Rebecca, 51, owns a small duplex and has a job running an art program for a health care organization. She’s also an artist in her own right whose accomplishments include a piece that hangs in the Seattle Art Museum.
And she gets 99 percent of her food from the Dumpster.
“It’s so easy to eat for free,” she says. “The only things I buy are butter and milk.”
It’s no secret that American culture is a consumer culture. We like big cars, big houses and big bags of things bought at big malls and big-box retailers. On the opposite end of the spectrum are the few people who call themselves anti-consumerists, freegans, frugalists or just plain Dumpster divers. Whatever the moniker, these people delight in drastically reducing their consumer spending, finding life’s essentials at bargain prices or paying nothing at all.

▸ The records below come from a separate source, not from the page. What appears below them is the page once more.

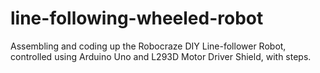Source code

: # line-following-wheeled-robot
Assembling and coding up the Robocraze DIY Line-follower Robot, controlled using Arduino Uno and L293D Motor Driver Shield, with steps.
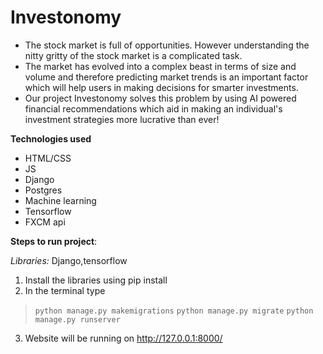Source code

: # Investonomy
- The stock market is full of opportunities. However understanding the nitty gritty of the stock market is a complicated task.
- The market has evolved into a complex beast in terms of size and volume and therefore predicting market trends is an important factor which will help users in making decisions for smarter investments.
- Our project Investonomy solves this problem by using AI powered financial recommendations which aid in making an individual's investment strategies more lucrative than ever!

**Technologies used**
- HTML/CSS
- JS
- Django
- Postgres
- Machine learning
- Tensorflow
- FXCM api

**Steps to run project**:

*Libraries:*  Django,tensorflow
1. Install the libraries using pip install
2. In the terminal type
> `python manage.py makemigrations`
> `python manage.py migrate`
> `python manage.py runserver`
3. Website will be running on http://127.0.0.1:8000/
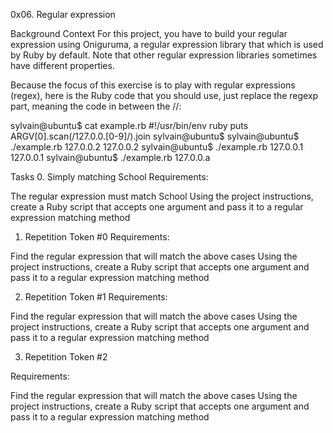 0x06. Regular expression

Background Context
For this project, you have to build your regular expression using Oniguruma, a regular expression library that which is used by Ruby by default. Note that other regular expression libraries sometimes have different properties.

Because the focus of this exercise is to play with regular expressions (regex), here is the Ruby code that you should use, just replace the regexp part, meaning the code in between the //:

sylvain@ubuntu$ cat example.rb
#!/usr/bin/env ruby
puts ARGV[0].scan(/127.0.0.[0-9]/).join
sylvain@ubuntu$
sylvain@ubuntu$ ./example.rb 127.0.0.2
127.0.0.2
sylvain@ubuntu$ ./example.rb 127.0.0.1
127.0.0.1
sylvain@ubuntu$ ./example.rb 127.0.0.a


Tasks
0. Simply matching School
Requirements:

The regular expression must match School
Using the project instructions, create a Ruby script that accepts one argument and pass it to a regular expression matching method


1. Repetition Token #0
Requirements:

Find the regular expression that will match the above cases
Using the project instructions, create a Ruby script that accepts one argument and pass it to a regular expression matching method


2. Repetition Token #1
Requirements:

Find the regular expression that will match the above cases
Using the project instructions, create a Ruby script that accepts one argument and pass it to a regular expression matching method


3. Repetition Token #2

Requirements:

Find the regular expression that will match the above cases
Using the project instructions, create a Ruby script that accepts one argument and pass it to a regular expression matching method

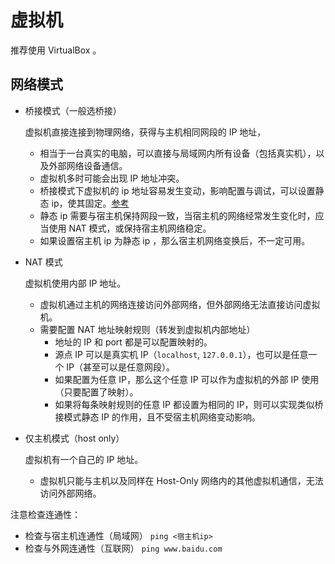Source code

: # 虚拟机

推荐使用 VirtualBox 。

## 网络模式

- 桥接模式（一般选桥接）

  虚拟机直接连接到物理网络，获得与主机相同网段的 IP 地址，

  - 相当于一台真实的电脑，可以直接与局域网内所有设备（包括真实机），以及外部网络设备通信。
  - 虚拟机多时可能会出现 IP 地址冲突。
  - 桥接模式下虚拟机的 ip 地址容易发生变动，影响配置与调试，可以设置静态 ip，使其固定。[参考](https://www.cnblogs.com/youzhibing/p/16853668.html)
  - 静态 ip 需要与宿主机保持网段一致，当宿主机的网络经常发生变化时，应当使用 NAT 模式，或保持宿主机网络稳定。
  - 如果设置宿主机 ip 为静态 ip ，那么宿主机网络变换后，不一定可用。

- NAT 模式

  虚拟机使用内部 IP 地址。

  - 虚拟机通过主机的网络连接访问外部网络，但外部网络无法直接访问虚拟机。
  - 需要配置 NAT 地址映射规则（转发到虚拟机内部地址）
  	- 地址的 IP 和 port 都是可以配置映射的。
  	- 源点 IP 可以是真实机 IP（`localhost`, `127.0.0.1`），也可以是任意一个 IP（甚至可以是任意网段）。
  	- 如果配置为任意 IP，那么这个任意 IP 可以作为虚拟机的外部 IP 使用（只要配置了映射）。
  	- 如果将每条映射规则的任意 IP 都设置为相同的 IP，则可以实现类似桥接模式静态 IP 的作用，且不受宿主机网络变动影响。

- 仅主机模式（host only）

  虚拟机有一个自己的 IP 地址。

  - 虚拟机只能与主机以及同样在 Host-Only 网络内的其他虚拟机通信，无法访问外部网络。

注意检查连通性：

- 检查与宿主机连通性（局域网） `ping <宿主机ip>`
- 检查与外网连通性（互联网） `ping www.baidu.com`
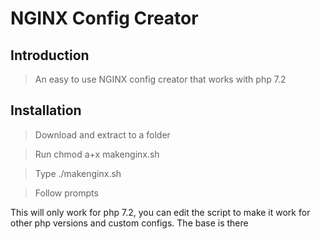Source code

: # NGINX Config Creator

## Introduction

> An easy to use NGINX config creator that works with php 7.2

## Installation

> Download and extract to a folder

> Run chmod a+x makenginx.sh

> Type ./makenginx.sh

> Follow prompts

This will only work for php 7.2, you can edit the script to make it work for other php versions and custom configs. The base is there
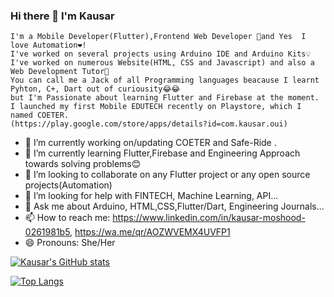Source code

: ### Hi there 👋 I'm Kausar
    I'm a Mobile Developer(Flutter),Frontend Web Developer 🤗and Yes  I love Automation❤!
    I've worked on several projects using Arduino IDE and Arduino Kits💡
    I've worked on numerous Website(HTML, CSS and Javascript) and also a Web Development Tutor🎀
    You can call me a Jack of all Programming languages beacause I learnt Pyhton, C+, Dart out of curiousity😂😂 
    but I'm Passionate about learning Flutter and Firebase at the moment.
    I launched my first Mobile EDUTECH recently on Playstore, which I named COETER.
    (https://play.google.com/store/apps/details?id=com.kausar.oui)
- 🔭 I’m currently working on/updating  COETER and Safe-Ride .
- 🌱 I’m currently learning Flutter,Firebase and Engineering Approach towards solving problems😊
- 👯 I’m looking to collaborate on any Flutter project or any open source projects(Automation)
- 🤔 I’m looking for help with FINTECH, Machine Learning, API...
- 💬 Ask me about Arduino, HTML,CSS,Flutter/Dart, Engineering Journals...
- 📫 How to reach me: https://www.linkedin.com/in/kausar-moshood-0261981b5, https://wa.me/qr/AOZWVEMX4UVFP1
- 😄 Pronouns: She/Her


[![Kausar's GitHub stats](https://github-readme-stats.vercel.app/api?username=Moshood-Kausar&count_private=true&show_icons=true&theme=radical)](https://github.com/Moshood-Kausar/github-readme-stats)


[![Top Langs](https://github-readme-stats.vercel.app/api/top-langs/?username=Moshood-Kausar&langs_count=8&layout=compact)](https://github.com/Moshood-Kausar/github-readme-stats)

“I like getting stuff free. It’s like a treasure hunt,” says Ran Prieur, 40, who lives in Washington state and whose extremely frugal life includes occasional Dumpster diving. “It’s kind of similar to what you get from gambling.”
It’s hard to say how many people are trying to live this way, but frugal communities say they are seeing more interest. A couple years ago, a group of friends in San Francisco made a compact to try not to buy anything new for a year; now there are “Compactors” all over the world. The Freecycle Network, through which people give away stuff they no longer need rather than trashing it, boasts thousands of participants.
Freegans — whose efforts to live outside the conventional economic system may include hitchhiking, foraging for food and eschewing regular jobs — say there is growing interest in adopting at least parts of their philosophy.
“A lot of people are recognizing that there are a lot of ways that people can provide for their needs,” said Adam Weissman, a spokesman for the main freegan Web site.
Being thrifty
Rebecca, who asked that her real name not be used because she worries she could lose her job if her employer knew about her Dumpster diving, doesn’t need to get food for free.
She says she likes the thrill of the chase, and the surprising bounty of good food she finds. And despite holding a steady job and having grown up in an affluent family, she says she sometimes worries she won’t have enough money. She also likes to “save a little here, save a little there,” so she can afford splurges like a laptop computer and keep funding her art.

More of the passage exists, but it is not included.